LAURIE OAKES:The Prime Minister is in a hole at the moment, he can't dig himself out, I assume you wouldn't - wouldn't say no, because is there any evidence that Labor can't win with Rudd?

JULIA GILLARD:Oh Laurie, these are the hypotheticals I've been presented with all week, leading me to make the Barry Hall analogy. This is all just froth and bubble. We are obviously here governing now, in difficult economic circumstances, providing responsible economic management and a clear direction for the country to continue building on the foundations we've laid, to make us a stronger and fairer nation. That's what it's about. It's not about anything else and I'm not getting distracted by it.

LAURIE OAKES:But, you do hear people saying - quite senior people in the Labor Party, there are two big problems - one is the asylum seeker boats and the other is Kevin Rudd - do you hear that?

JULIA GILLARD:No, I don't, Laurie. I don't hear people say that. What I hear people say in the Labor Party is that we've got work to do. Yes, Laurie, there have been some difficulties for the Government in recent period, there's no denying that. I'm not going to try and deny it. We had to sort out the insulation program which had become a mess.

In my own portfolio of education, with building the education revolution, whilst it's overwhelmingly rolling out to the delight of school communities, there were some problems and we've moved with an implementation task force to address that, so, they're the things we talk about in Government. Now, of course, we talk about bringing the Budget back to surplus three years early. We talk about getting a fair share for the Australian people out of the great mineral wealth of this country. And continuing to deliver in education, in health, in workplace relations. That's what we talk about when we're together.

LAURIE OAKES:I was going to ask you about building the education revolution - that is bagged by talkback commentators day after day, and the Coalition has, quite effectively I think, used that to undermine the economic management credentials? I wonder how much responsibility you take for the hole the Government is in?

JULIA GILLARD:Well, of course, I take responsibility for everything in my portfolio, including building the education revolution. And this has been a huge endeavour. When I meet with school principals, and I do that very frequently, I joke with them that if they feel tired at the end of the working week, that's not only because they're running their school, it's because they've kept the national economy going.

Building the education revolution has been a big part of economic stimulus which has kept this country out of recession and when you're doing something that big - 9,500 schools, 24,000 projects - there are going to be some problems, Laurie and we've moved to address them with our implementation task force headed by a leading Australia business person Brad Orgill.

LAURIE OAKES:The Government's big problem at the moment, or course, is the so-called super profits tax on resource companies. When the Government approved that, did you expect to be involved in the kind of deadly battle that you're in now?
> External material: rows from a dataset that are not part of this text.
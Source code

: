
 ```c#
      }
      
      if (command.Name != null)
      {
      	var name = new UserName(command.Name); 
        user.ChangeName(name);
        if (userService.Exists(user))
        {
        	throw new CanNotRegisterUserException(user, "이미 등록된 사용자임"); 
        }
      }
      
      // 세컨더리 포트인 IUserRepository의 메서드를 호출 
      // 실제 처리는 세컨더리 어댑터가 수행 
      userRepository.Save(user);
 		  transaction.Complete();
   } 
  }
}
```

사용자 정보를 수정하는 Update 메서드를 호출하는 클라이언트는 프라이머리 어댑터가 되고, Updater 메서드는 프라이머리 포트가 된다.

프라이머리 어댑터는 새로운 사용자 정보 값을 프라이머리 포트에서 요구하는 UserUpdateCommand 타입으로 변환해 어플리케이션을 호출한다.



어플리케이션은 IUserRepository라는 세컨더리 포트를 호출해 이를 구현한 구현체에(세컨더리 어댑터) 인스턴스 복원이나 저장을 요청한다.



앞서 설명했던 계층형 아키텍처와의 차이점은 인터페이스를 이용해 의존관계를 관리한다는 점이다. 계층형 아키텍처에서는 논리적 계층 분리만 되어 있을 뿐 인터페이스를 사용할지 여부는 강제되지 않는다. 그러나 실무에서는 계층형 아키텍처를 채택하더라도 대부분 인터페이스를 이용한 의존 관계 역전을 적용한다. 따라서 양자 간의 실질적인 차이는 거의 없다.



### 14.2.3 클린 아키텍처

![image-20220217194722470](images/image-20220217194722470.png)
JULIA GILLARD:Laurie, we expected it to be a fast and furious debate. And it is being that. The reality is when you go to people and say, "Would you pay more tax," normally they don't stand up and applaud, normally they have an argument about it. And we've seen an argument just like this in this nation before with the petroleum resource rent tax, some 25 years ago. All sorts of doom and gloom claims then. And under that tax regime, we've got the huge, more than $40 billion Gorgon project coming on stream.

Laurie, what we were working towards and what this tax is about is getting a fair share for the nation. If we look at company tax now for our domestic mining companies, paying around 17% for the overseas companies, the multinationals, around 13%. Now this is not a fair share and that's why we're moving to introduce the resources super profits tax. And the next time the Australian people hear a fear campaign coming at them from the mining sector, they might want to consider those figures. 17% company tax for domestic miners, 13% for multinational companies, and think to themselves is that a fair share? I think the answer is no. That's why we need the resources super profits tax.

LAURIE OAKES:The Government using those figures this weekend seems to suggest that you're taking off the gloves, that you're going to fight back?

JULIA GILLARD:It's really about the facts, Laurie. That's all we want the Australian people to have - the facts. And these are the cold, hard facts, the truth. So when we're hearing claims by mining companies and others and the Opposition, that has been out there banging the fear campaign as hard as it can, we want Australians to have those facts in their possession. We want a system,

Laurie, where mining companies continue to earn good profits, workers in mines continue to earn good wages, but there is a fair share for the nation as well, to invest in things that matter to our long-term wealth and prosperity. Superannuation, cutting company tax and giving small businesses a hand-up and a break.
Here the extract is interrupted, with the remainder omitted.